# What you have to do
Your answer is the lines below, exactly, from the one that contains "driven systems discussed" through the one that contains "the curse of", both included.

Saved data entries
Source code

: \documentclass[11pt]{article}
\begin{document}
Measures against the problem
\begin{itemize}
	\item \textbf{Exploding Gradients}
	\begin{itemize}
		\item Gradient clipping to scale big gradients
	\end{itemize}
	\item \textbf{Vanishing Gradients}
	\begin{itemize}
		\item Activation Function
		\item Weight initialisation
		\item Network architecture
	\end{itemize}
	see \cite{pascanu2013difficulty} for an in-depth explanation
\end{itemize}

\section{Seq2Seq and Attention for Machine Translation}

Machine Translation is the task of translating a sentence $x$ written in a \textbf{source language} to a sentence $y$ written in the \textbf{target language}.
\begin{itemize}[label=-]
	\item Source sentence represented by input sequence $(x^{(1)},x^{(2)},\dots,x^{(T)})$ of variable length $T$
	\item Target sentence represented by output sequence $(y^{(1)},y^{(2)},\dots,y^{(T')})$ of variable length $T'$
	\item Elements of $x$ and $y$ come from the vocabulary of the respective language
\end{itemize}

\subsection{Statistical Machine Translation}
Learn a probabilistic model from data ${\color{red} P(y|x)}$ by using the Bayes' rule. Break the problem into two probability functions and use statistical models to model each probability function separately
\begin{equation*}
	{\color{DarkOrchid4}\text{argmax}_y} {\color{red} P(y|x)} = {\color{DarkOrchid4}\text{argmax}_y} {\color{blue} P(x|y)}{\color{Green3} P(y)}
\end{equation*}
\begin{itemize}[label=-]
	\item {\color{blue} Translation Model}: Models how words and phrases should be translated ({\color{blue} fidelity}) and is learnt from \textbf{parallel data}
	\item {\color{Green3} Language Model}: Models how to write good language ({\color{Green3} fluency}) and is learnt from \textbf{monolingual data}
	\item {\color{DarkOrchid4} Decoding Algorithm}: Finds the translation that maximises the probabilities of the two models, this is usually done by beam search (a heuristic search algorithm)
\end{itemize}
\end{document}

==

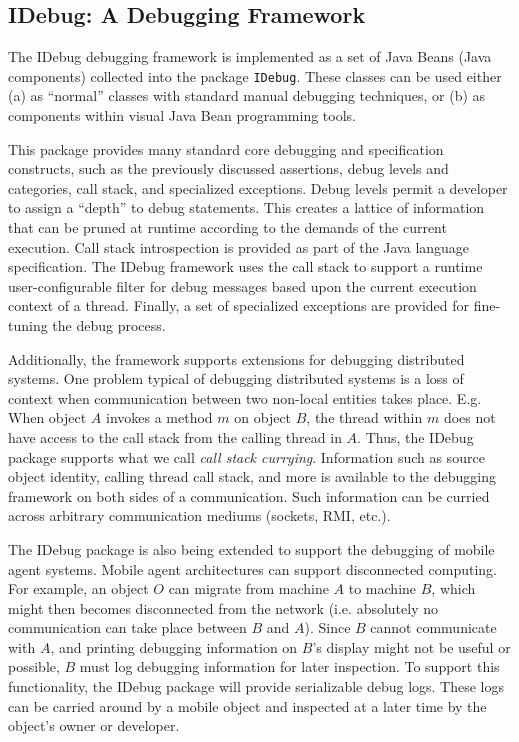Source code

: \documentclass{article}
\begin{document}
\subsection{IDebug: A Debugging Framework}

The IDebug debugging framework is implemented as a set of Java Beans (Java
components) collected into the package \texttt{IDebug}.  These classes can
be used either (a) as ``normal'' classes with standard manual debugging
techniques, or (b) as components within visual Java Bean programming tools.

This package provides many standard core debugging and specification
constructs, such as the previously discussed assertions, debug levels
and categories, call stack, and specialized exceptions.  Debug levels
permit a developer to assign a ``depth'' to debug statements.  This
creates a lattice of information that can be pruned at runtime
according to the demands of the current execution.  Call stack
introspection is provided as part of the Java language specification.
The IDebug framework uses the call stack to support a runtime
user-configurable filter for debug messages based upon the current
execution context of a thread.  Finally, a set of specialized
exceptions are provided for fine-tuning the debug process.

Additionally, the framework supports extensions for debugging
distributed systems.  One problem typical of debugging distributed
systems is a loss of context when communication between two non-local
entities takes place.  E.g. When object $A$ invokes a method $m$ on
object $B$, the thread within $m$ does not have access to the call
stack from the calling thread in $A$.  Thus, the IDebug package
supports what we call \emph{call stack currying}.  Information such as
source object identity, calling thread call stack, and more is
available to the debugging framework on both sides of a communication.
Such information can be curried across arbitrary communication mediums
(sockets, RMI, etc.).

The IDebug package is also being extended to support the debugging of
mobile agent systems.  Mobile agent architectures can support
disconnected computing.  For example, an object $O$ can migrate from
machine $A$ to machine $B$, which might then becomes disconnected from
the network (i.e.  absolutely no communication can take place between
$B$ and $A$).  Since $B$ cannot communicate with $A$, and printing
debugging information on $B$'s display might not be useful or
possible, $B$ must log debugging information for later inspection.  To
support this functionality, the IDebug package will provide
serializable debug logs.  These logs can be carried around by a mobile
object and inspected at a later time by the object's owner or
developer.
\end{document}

--

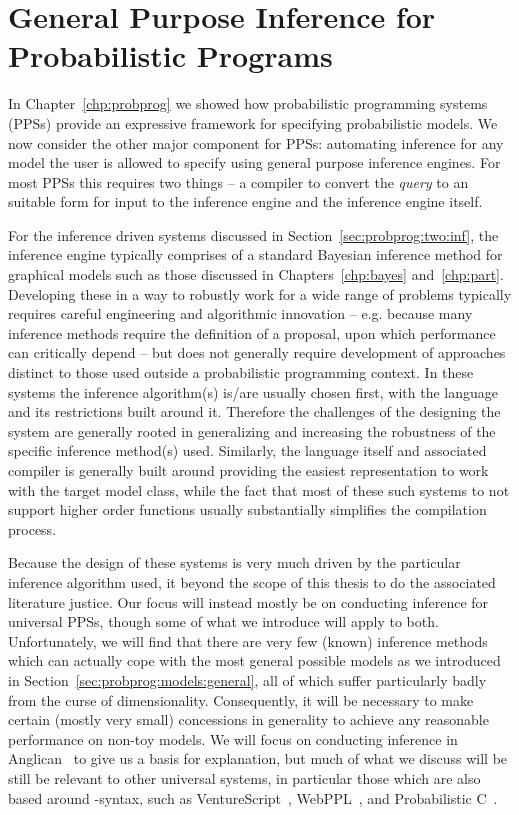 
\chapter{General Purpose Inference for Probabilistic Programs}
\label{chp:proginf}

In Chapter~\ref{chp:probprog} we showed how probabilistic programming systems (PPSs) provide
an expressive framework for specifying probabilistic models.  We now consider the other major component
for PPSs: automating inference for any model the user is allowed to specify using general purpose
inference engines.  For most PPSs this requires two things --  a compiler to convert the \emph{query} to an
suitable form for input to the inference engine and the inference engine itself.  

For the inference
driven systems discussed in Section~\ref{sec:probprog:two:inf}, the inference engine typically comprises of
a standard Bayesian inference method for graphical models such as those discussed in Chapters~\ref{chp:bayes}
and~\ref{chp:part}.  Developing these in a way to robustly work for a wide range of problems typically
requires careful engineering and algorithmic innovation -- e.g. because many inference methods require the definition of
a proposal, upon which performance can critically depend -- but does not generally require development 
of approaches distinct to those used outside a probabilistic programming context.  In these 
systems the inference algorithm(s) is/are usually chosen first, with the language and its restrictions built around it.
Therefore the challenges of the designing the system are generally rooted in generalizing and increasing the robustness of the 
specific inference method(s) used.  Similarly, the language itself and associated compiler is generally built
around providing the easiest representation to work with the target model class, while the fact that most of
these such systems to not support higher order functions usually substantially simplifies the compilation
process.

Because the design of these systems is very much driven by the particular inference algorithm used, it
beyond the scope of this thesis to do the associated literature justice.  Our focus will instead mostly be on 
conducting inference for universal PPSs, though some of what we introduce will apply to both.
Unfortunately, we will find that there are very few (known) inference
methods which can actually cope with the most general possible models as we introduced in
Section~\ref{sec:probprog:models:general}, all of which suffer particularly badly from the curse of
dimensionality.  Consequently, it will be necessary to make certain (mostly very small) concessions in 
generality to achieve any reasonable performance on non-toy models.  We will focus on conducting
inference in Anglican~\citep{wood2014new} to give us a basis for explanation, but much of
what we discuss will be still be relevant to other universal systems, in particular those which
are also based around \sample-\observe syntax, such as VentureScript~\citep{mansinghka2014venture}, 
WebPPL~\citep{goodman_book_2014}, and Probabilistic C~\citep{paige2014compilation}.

# Finished task
driven systems discussed in Section~\ref{sec:probprog:two:inf}, the inference engine typically comprises of
a standard Bayesian inference method for graphical models such as those discussed in Chapters~\ref{chp:bayes}
and~\ref{chp:part}.  Developing these in a way to robustly work for a wide range of problems typically
requires careful engineering and algorithmic innovation -- e.g. because many inference methods require the definition of
a proposal, upon which performance can critically depend -- but does not generally require development 
of approaches distinct to those used outside a probabilistic programming context.  In these 
systems the inference algorithm(s) is/are usually chosen first, with the language and its restrictions built around it.
Therefore the challenges of the designing the system are generally rooted in generalizing and increasing the robustness of the 
specific inference method(s) used.  Similarly, the language itself and associated compiler is generally built
around providing the easiest representation to work with the target model class, while the fact that most of
these such systems to not support higher order functions usually substantially simplifies the compilation
process.

Because the design of these systems is very much driven by the particular inference algorithm used, it
beyond the scope of this thesis to do the associated literature justice.  Our focus will instead mostly be on 
conducting inference for universal PPSs, though some of what we introduce will apply to both.
Unfortunately, we will find that there are very few (known) inference
methods which can actually cope with the most general possible models as we introduced in
Section~\ref{sec:probprog:models:general}, all of which suffer particularly badly from the curse of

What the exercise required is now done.